== PROBLEM DESCRIPTION ==
In the entries below, find the line containing "aggiungendo un tempo". Write out that line and all lines after it, exactly, and nothing else.

▽

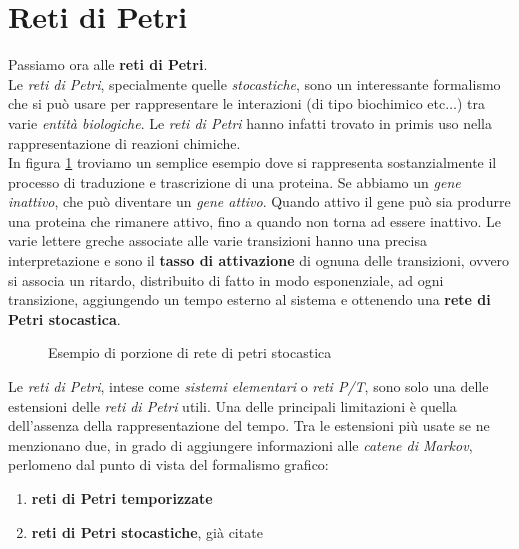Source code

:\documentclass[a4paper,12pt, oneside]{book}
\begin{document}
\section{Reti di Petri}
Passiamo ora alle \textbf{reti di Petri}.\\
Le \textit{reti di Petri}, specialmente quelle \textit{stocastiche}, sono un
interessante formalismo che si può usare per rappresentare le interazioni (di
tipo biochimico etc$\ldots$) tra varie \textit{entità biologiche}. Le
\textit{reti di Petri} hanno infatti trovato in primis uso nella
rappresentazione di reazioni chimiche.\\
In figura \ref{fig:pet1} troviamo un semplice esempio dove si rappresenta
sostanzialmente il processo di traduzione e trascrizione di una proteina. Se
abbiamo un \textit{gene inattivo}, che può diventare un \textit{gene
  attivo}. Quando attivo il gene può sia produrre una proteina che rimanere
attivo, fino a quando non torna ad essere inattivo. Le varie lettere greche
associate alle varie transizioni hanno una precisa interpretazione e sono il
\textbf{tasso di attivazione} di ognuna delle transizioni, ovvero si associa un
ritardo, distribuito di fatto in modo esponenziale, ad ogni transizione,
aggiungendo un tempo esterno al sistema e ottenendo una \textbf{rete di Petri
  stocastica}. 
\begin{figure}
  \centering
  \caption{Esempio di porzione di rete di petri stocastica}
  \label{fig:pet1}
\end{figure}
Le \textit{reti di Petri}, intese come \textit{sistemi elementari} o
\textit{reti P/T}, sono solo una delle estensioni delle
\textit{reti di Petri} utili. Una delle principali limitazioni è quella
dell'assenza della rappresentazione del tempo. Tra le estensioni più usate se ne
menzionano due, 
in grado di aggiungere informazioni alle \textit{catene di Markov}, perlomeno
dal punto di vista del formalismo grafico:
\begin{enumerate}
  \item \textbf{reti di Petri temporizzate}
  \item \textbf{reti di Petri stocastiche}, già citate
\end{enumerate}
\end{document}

△

== YOUR RESPONSE ==
aggiungendo un tempo esterno al sistema e ottenendo una \textbf{rete di Petri
  stocastica}. 
\begin{figure}
  \centering
  \caption{Esempio di porzione di rete di petri stocastica}
  \label{fig:pet1}
\end{figure}
Le \textit{reti di Petri}, intese come \textit{sistemi elementari} o
\textit{reti P/T}, sono solo una delle estensioni delle
\textit{reti di Petri} utili. Una delle principali limitazioni è quella
dell'assenza della rappresentazione del tempo. Tra le estensioni più usate se ne
menzionano due, 
in grado di aggiungere informazioni alle \textit{catene di Markov}, perlomeno
dal punto di vista del formalismo grafico:
\begin{enumerate}
  \item \textbf{reti di Petri temporizzate}
  \item \textbf{reti di Petri stocastiche}, già citate
\end{enumerate}
\end{document}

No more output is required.